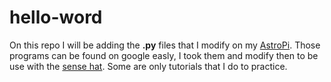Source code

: # hello-word

On this repo I will be adding the <b>.py</b> files that I modify on 
my <a href="https://astro-pi.org/">AstroPi</a>. Those programs can be found
on google easly, I took them and modify then to be use with the <a href="https://www.raspberrypi.org/products/sense-hat/">sense hat</a>.
Some are only tutorials that I do to practice.
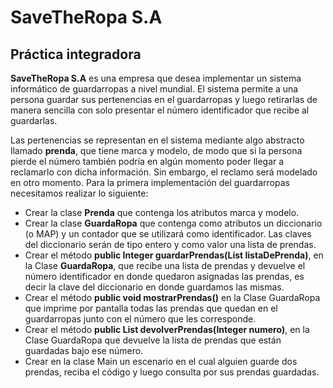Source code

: # SaveTheRopa S.A
## Práctica integradora

**SaveTheRopa S.A** es una empresa que desea implementar un sistema informático de guardarropas a nivel mundial. El sistema permite a una persona guardar sus pertenencias en el guardarropas y luego retirarlas de manera sencilla con solo presentar el número identificador que recibe al guardarlas.

Las pertenencias se representan en el sistema mediante algo abstracto llamado **prenda**, que tiene marca y modelo, de modo que si la persona pierde el número también podría en algún momento poder llegar a reclamarlo con dicha información. Sin embargo, el reclamo será modelado en otro momento. Para la primera implementación del guardarropas necesitamos realizar lo siguiente:

* Crear la clase **Prenda** que contenga los atributos marca y modelo.
* Crear la clase **GuardaRopa** que contenga como atributos un diccionario (o MAP) y un contador que se utilizará como identificador. Las claves del diccionario serán de tipo entero y como valor una lista de prendas.
* Crear el método **public Integer guardarPrendas(List<Prenda> listaDePrenda)**, en la Clase **GuardaRopa**, que recibe una lista de prendas y devuelve el número identificador en donde quedaron asignadas las prendas, es decir la clave del diccionario en donde guardamos las mismas.
* Crear el método **public void mostrarPrendas()** en la Clase GuardaRopa que imprime por pantalla todas las prendas que quedan en el guardarropas junto con el número que les corresponde.
* Crear el método **public List<Prenda> devolverPrendas(Integer numero)**, en la Clase GuardaRopa que devuelve la lista de prendas que están guardadas bajo ese número.
* Crear en la clase Main un escenario en el cual alguien guarde dos prendas, reciba el código y luego consulta por sus prendas guardadas.


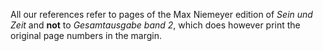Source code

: All our references refer to pages of the Max Niemeyer edition of *Sein und Zeit* and **not** to *Gesamtausgabe band 2*, which does however print the original page numbers in the margin.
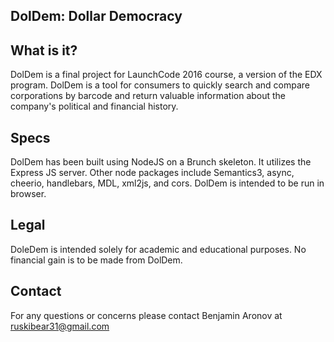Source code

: ## DolDem: Dollar Democracy

What is it?
--------------

DolDem is a final project for LaunchCode 2016 course, a version of the EDX program.
DolDem is a tool for consumers to quickly search and compare corporations by barcode
and return valuable information about the company's political and financial history.

Specs
--------------
DolDem has been built using NodeJS on a Brunch skeleton. It utilizes the Express JS
server. Other node packages include Semantics3, async, cheerio, handlebars, MDL, xml2js,
and cors.
DolDem is intended to be run in browser.

Legal
---------------
DoleDem is intended solely for academic and educational purposes. No financial gain
is to be made from DolDem.

Contact
---------------
For any questions or concerns please contact Benjamin Aronov at ruskibear31@gmail.com

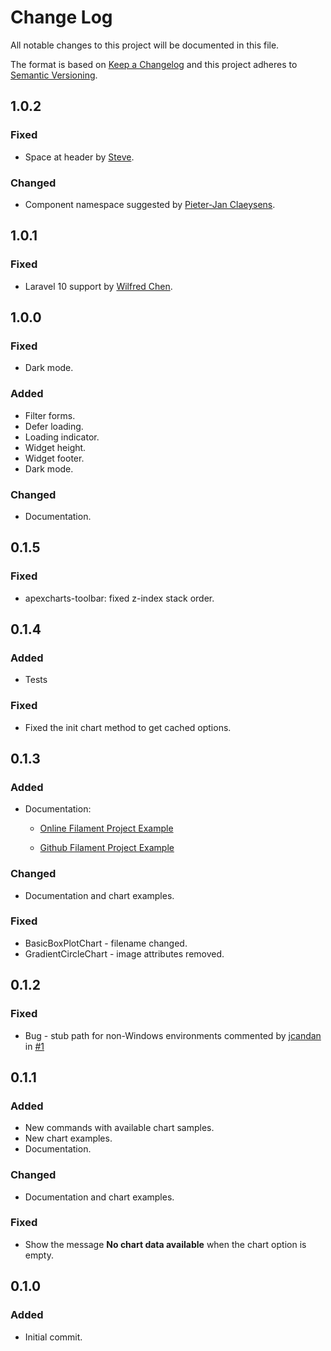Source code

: # Change Log

All notable changes to this project will be documented in this file.

The format is based on [Keep a Changelog](http://keepachangelog.com/)
and this project adheres to [Semantic Versioning](http://semver.org/).

## 1.0.2

### Fixed

-   Space at header by [Steve](https://github.com/stephanus-tantiono).

### Changed

-   Component namespace suggested by [Pieter-Jan Claeysens](https://github.com/PieterxJan).

## 1.0.1

### Fixed

-   Laravel 10 support by [Wilfred Chen](https://github.com/wilfredchen).

## 1.0.0

### Fixed

-   Dark mode.

### Added

-   Filter forms.
-   Defer loading.
-   Loading indicator.
-   Widget height.
-   Widget footer.
-   Dark mode.

### Changed

-   Documentation.

## 0.1.5

### Fixed

-   apexcharts-toolbar: fixed z-index stack order.

## 0.1.4

### Added

-   Tests

### Fixed

-   Fixed the init chart method to get cached options.

## 0.1.3

### Added

-   Documentation:

    -   [Online Filament Project Example](https://filament-apex-charts-demo.leandroferreira.dev.br/)

    -   [Github Filament Project Example](https://github.com/leandrocfe/filament-apex-charts-demo)

### Changed

-   Documentation and chart examples.

### Fixed

-   BasicBoxPlotChart - filename changed.
-   GradientCircleChart - image attributes removed.

## 0.1.2

### Fixed

-   Bug - stub path for non-Windows environments commented by [jcandan](https://github.com/jcandan) in [#1](https://github.com/leandrocfe/filament-apex-charts/issues/1)

## 0.1.1

### Added

-   New commands with available chart samples.
-   New chart examples.
-   Documentation.

### Changed

-   Documentation and chart examples.

### Fixed

-   Show the message **No chart data available** when the chart option is empty.

## 0.1.0

### Added

-   Initial commit.
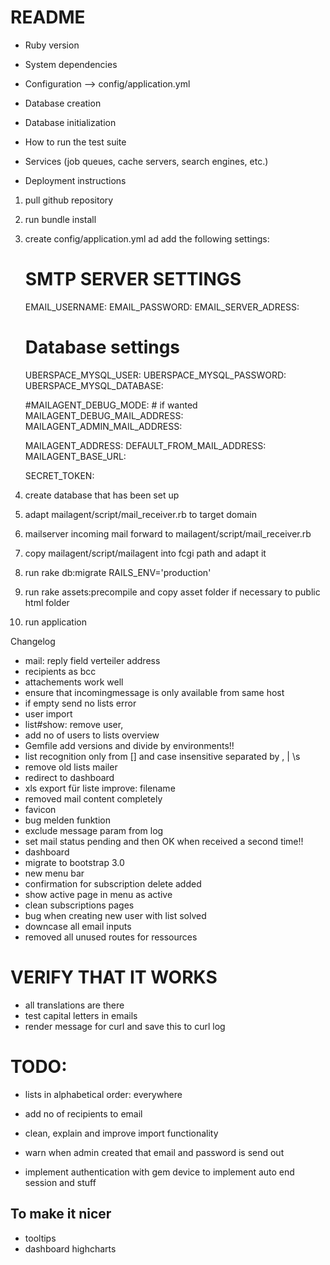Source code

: # README

* Ruby version

* System dependencies

* Configuration --> config/application.yml

* Database creation

* Database initialization

* How to run the test suite

* Services (job queues, cache servers, search engines, etc.)

* Deployment instructions

1. pull github repository
2. run bundle install
3. create config/application.yml ad add the following settings:
	
	# SMTP SERVER SETTINGS
	EMAIL_USERNAME:
	EMAIL_PASSWORD:
	EMAIL_SERVER_ADRESS:
	
	# Database settings
	UBERSPACE_MYSQL_USER:
	UBERSPACE_MYSQL_PASSWORD:
	UBERSPACE_MYSQL_DATABASE:
	
	#MAILAGENT_DEBUG_MODE: # if wanted
	MAILAGENT_DEBUG_MAIL_ADDRESS:
	MAILAGENT_ADMIN_MAIL_ADDRESS:
	
	MAILAGENT_ADDRESS:
	DEFAULT_FROM_MAIL_ADDRESS:
	MAILAGENT_BASE_URL:
	
	SECRET_TOKEN:

4. create database that has been set up
5. adapt mailagent/script/mail_receiver.rb to target domain
6. mailserver incoming mail forward to mailagent/script/mail_receiver.rb
7. copy mailagent/script/mailagent into fcgi path and adapt it
8. run rake db:migrate RAILS_ENV='production'
9. run rake assets:precompile and copy asset folder if necessary to public html folder
10. run application

Changelog

- mail: reply field verteiler address
- recipients as bcc
- attachements work well
- ensure that incomingmessage is only available from same host
- if empty send no lists error
- user import
- list#show: remove user,
- add no of users to lists overview
- Gemfile add versions and divide by environments!!
- list recognition only from [] and case insensitive separated by , | \s
- remove old lists mailer
- redirect to dashboard
- xls export für liste improve: filename
- removed mail content completely
- favicon
- bug melden funktion
- exclude message param from log
- set mail status pending and then OK when received a second time!!
- dashboard
- migrate to bootstrap 3.0
- new menu bar
- confirmation for subscription delete added
- show active page in menu as active
- clean subscriptions pages
- bug when creating new user with list solved
- downcase all email inputs
- removed all unused routes for ressources

# VERIFY THAT IT WORKS

- all translations are there
- test capital letters in emails
- render message for curl and save this to curl log

# TODO:
- lists in alphabetical order: everywhere
- add no of recipients to email

- clean, explain and improve import functionality
- warn when admin created that email and password is send out
- implement authentication with gem device to implement auto end session and stuff

## To make it nicer
- tooltips
- dashboard highcharts




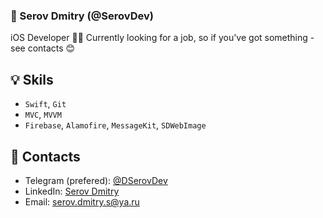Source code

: ### 🔮 Serov Dmitry (@SerovDev)
iOS Developer 👨‍💻 Currently looking for a job, so if you've got something - see contacts 😊

## 💡 Skils
- `Swift`, `Git`
- `MVC`, `MVVM`
- `Firebase`, `Alamofire`, `MessageKit`, `SDWebImage`

## 📱 Contacts
- Telegram (prefered): [@DSerovDev](https://t.me/DSerovDev) 
- LinkedIn: [Serov Dmitry](https://www.linkedin.com/in/serov-dmitry/)
- Email: serov.dmitry.s@ya.ru
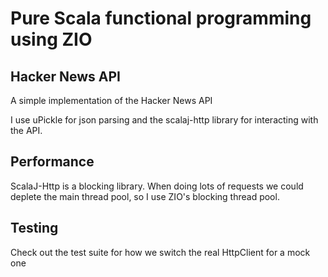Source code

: # Pure Scala functional programming using ZIO

## Hacker News API

A simple implementation of the Hacker News API

I use uPickle for json parsing and the scalaj-http library for interacting with
the API.

## Performance

ScalaJ-Http is a blocking library. When doing lots of requests we could deplete
the main thread pool, so I use ZIO's blocking thread pool.

## Testing

Check out the test suite for how we switch the real HttpClient for a mock one





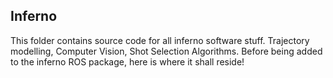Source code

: ## Inferno

This folder contains source code for all inferno software stuff. Trajectory modelling, Computer Vision, Shot Selection Algorithms. Before being added to the inferno
ROS package, here is where it shall reside!
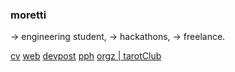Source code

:<!--
**coolcmyk/coolcmyk** is a ✨ _special_ ✨ repository because its `README.md` (this file) appears on your GitHub profile.
-->

### moretti
-> engineering student,
-> hackathons,
-> freelance.


[cv](CV_new.pdf)
[web](https://coolcmyk.github.io)
[devpost](https://devpost.com/coolcmyk?ref_content=user-portfolio&ref_feature=portfolio&ref_medium=global-nav)
[pph](pph.me/kyo)
[orgz | tarotClub](https://github.com/t4rotClub)
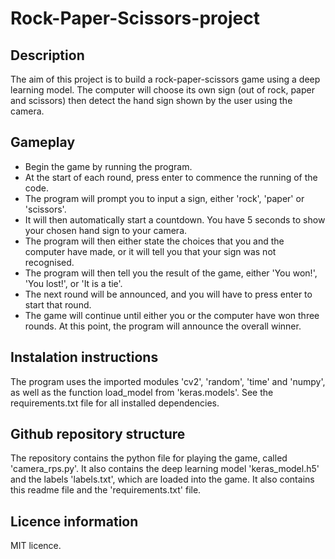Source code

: # Rock-Paper-Scissors-project

## Description

The aim of this project is to build a rock-paper-scissors game using a deep learning model. The computer will choose its own sign (out of rock, paper and scissors) then detect the hand sign shown by the user using the camera.

## Gameplay

- Begin the game by running the program.
- At the start of each round, press enter to commence the running of the code.
- The program will prompt you to input a sign, either 'rock', 'paper' or 'scissors'.
- It will then automatically start a countdown. You have 5 seconds to show your chosen hand sign to your camera.
- The program will then either state the choices that you and the computer have made, or it will tell you that your sign was not recognised.
- The program will then tell you the result of the game, either 'You won!', 'You lost!', or 'It is a tie'.
- The next round will be announced, and you will have to press enter to start that round.
- The game will continue until either you or the computer have won three rounds. At this point, the program will announce the overall winner.


## Instalation instructions

The program uses the imported modules 'cv2', 'random', 'time' and 'numpy', as well as the function load_model from 'keras.models'. See the requirements.txt file for all installed dependencies.


## Github repository structure

The repository contains the python file for playing the game, called 'camera_rps.py'. It also contains the deep learning model 'keras_model.h5' and the labels 'labels.txt', which are loaded into the game. It also contains this readme file and the 'requirements.txt' file.

## Licence information

MIT licence.
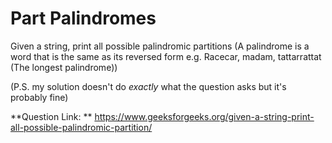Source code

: # Part Palindromes
Given a string, print all possible palindromic partitions
(A palindrome is a word that is the same as its reversed form e.g. Racecar, madam, tattarrattat (The longest palindrome))

(P.S. my solution doesn't do *exactly* what the question asks but it's probably fine)

**Question Link: ** https://www.geeksforgeeks.org/given-a-string-print-all-possible-palindromic-partition/
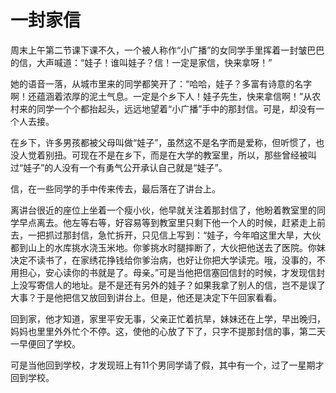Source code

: # 一封家信

周末上午第二节课下课不久，一个被人称作“小广播”的女同学手里挥着一封皱巴巴的信，大声喊道：“娃子！谁叫娃子？信！一定是家信，快来拿呀！” 

她的语音一落，从城市里来的同学都笑开了：“哈哈，娃子？多富有诗意的名字啊！还蕴涵着浓厚的泥土气息。一定是个乡下人！娃子先生，快来拿信啊！”从农村来的同学一个个都抬起头，远远地望着“小广播”手中的那封信。可是，却没有一个人去接。 

在乡下，许多男孩都被父母叫做“娃子”，虽然这不是名字而是爱称，但听惯了，也没人觉着别扭。可现在不是在乡下，而是在大学的教室里，所以，那些曾经被叫过“娃子”的人没有一个有勇气公开承认自己就是“娃子”。 

信，在一些同学的手中传来传去，最后落在了讲台上。 

离讲台很近的座位上坐着一个瘦小伙，他早就关注着那封信了，他盼着教室里的同学早点离去。他左等右等，好容易等到教室里只剩下他一个人的时候，赶紧走上前去，一把抓过那封信，急忙拆开，只见信上写到：“娃子，今年咱这里大旱，大伙都到山上的水库挑水浇玉米地。你爹挑水时腿摔断了，大伙把他送去了医院。你妹决定不读书了，在家绣花挣钱给你爹治病，也好让你把大学读完。哦，没事的，不用担心，安心读你的书就是了。母亲。”可是当他把信塞回信封的时候，才发现信封上没写寄信人的地址。是不是还有另外的娃子？如果我拿了别人的信，岂不是误了大事？于是他把信又放回到讲台上。但是，他还是决定下午回家看看。 

回到家，他才知道，家里平安无事，父亲正忙着抗旱，妹妹还在上学，早出晚归，妈妈也里里外外忙个不停。这，使他的心放了下了，只字不提那封信的事，第二天一早便回了学校。 

可是当他回到学校，才发现班上有11个男同学请了假，其中有一个，过了一星期才回到学校。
-------------------------
Print the data exactly, from its first line to the line containing "## Práctica integradora", both included. Omit the pictures.

Source code

: # hello-word

On this repo I will be adding the <b>.py</b> files that I modify on 
my <a href="https://astro-pi.org/">AstroPi</a>. Those programs can be found
on google easly, I took them and modify then to be use with the <a href="https://www.raspberrypi.org/products/sense-hat/">sense hat</a>.
Some are only tutorials that I do to practice.
Source code

: # SaveTheRopa S.A
## Práctica integradora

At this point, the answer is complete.